As indictments piled up, though, I could not even discuss the mechanics of how the Russians work on either Fox News or Fox Business. (Asked by a Washington Post editor for a comment, Fox's public relations department sent this statement: "There is no truth to the notion that Ralph Peters was 'blocked' from appearing on the network to talk about the major headlines, including discussing Russia, North Korea and even gun control recently. In fact, he appeared across both networks multiple times in just the past three weeks.")
All Americans, whatever their politics, should want to know, with certainty, whether a hostile power has our president and those close to him in thrall. This isn't about party but about our security at the most profound level. Every so often, I could work in a comment on the air, but even the best-disposed hosts were wary of transgressing the party line.

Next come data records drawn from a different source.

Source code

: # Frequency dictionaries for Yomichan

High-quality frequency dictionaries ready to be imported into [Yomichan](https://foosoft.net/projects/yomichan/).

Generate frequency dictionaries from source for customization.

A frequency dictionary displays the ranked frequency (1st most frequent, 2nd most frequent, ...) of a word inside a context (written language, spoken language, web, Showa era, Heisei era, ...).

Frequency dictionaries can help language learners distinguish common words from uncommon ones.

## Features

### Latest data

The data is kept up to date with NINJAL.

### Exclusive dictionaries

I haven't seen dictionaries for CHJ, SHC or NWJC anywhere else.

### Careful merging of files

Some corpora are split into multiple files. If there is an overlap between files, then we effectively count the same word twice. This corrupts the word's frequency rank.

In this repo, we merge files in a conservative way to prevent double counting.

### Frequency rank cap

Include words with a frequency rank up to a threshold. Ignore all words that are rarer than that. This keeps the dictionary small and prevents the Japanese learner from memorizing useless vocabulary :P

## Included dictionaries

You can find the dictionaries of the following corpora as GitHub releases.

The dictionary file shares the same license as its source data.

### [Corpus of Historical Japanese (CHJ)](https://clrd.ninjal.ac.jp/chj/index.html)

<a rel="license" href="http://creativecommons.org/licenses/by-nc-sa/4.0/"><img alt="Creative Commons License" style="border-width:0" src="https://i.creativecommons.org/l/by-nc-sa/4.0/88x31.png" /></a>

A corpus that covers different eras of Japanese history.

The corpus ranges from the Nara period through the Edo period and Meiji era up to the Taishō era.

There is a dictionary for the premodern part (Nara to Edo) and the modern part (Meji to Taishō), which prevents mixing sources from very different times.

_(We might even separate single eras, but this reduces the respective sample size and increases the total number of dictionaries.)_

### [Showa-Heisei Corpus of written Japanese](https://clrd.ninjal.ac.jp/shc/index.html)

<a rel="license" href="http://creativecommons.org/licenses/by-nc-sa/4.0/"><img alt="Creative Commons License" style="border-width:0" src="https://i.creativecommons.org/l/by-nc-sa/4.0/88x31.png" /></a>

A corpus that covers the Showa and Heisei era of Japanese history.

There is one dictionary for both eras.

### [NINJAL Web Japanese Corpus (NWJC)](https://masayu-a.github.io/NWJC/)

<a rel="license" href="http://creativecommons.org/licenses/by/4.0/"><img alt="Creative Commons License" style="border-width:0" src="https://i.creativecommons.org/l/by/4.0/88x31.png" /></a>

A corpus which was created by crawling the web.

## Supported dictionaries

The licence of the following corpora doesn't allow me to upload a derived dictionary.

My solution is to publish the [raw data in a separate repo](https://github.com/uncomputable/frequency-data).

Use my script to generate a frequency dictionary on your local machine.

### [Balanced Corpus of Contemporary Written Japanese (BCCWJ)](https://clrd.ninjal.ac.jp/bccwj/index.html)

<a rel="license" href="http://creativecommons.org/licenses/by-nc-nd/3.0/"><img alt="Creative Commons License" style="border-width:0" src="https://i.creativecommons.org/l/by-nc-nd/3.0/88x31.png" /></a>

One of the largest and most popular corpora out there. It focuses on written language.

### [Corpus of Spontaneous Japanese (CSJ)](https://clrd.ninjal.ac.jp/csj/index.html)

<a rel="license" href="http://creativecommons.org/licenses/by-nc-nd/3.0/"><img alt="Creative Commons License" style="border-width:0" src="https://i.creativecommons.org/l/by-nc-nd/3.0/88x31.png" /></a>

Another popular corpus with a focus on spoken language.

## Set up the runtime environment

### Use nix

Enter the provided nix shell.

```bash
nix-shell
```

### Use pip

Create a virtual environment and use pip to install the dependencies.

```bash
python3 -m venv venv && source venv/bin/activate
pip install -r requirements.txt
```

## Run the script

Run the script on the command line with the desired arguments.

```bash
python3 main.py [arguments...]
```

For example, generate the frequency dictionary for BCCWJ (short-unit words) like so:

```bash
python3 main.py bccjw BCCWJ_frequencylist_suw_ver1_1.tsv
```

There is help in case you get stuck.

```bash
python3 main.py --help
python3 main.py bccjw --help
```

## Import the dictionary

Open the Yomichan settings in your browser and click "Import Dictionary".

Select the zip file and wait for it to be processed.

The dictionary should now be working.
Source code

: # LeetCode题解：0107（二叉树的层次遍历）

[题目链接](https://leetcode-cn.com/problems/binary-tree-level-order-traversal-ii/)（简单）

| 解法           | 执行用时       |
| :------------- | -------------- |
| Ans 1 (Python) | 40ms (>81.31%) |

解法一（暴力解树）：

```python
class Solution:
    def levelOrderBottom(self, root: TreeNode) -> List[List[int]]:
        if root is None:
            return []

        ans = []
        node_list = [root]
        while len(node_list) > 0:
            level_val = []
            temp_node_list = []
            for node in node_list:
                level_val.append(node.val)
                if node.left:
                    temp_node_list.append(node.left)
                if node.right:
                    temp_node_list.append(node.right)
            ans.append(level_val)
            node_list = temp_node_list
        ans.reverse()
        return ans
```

Fox never tried to put words in my mouth, nor was I told explicitly that I was taboo on Trump-Putin matters. I simply was no longer called on for topics central to my expertise. I was relegated to Groundhog Day analysis of North Korea and the Middle East, or to Russia-related news that didn't touch the administration. Listening to political hacks with no knowledge of things Russian tell the vast Fox audience that the special counsel's investigation was a "witch hunt," while I could not respond, became too much to bear. There is indeed a witch hunt, and it's led by Fox against Robert Mueller.
The cascade of revelations about the Russia-related crimes of Trump associates was dismissed, adamantly, as "fake news" by prime-time hosts who themselves generate fake news blithely.
Then there was Fox's assault on our intelligence community - in which I had served, from the dirty-boots tactical level to strategic work in the Pentagon (with forays that stretched from Russia through Pakistan to Burma and Bolivia and elsewhere). Opportunities to explain how the system actually works, how stringent the safeguards are and that intelligence personnel are responsible public servants - sometimes heroes - dried up after an on-air confrontation shortly before Trump's inauguration with a popular (and populist) host, Lou Dobbs.
Dobbs has no experience with the intelligence system. Yet he ranted about its reputed assaults on our privacy and other alleged misdeeds (if you want to know who spies on you, it's the FGA - Facebook, Google and Amazon - not the NSA). When I insisted that the men and women who work in our intelligence agencies are patriots who keep us safe, the host reddened and demanded, "Patriotism is the last refuge of the - you fill in the blank." As I sought to explain that, no, the NSA isn't listening to our pillow talk, Dobbs kept repeating, "Patriotism is the last refuge of the - fill in the blank."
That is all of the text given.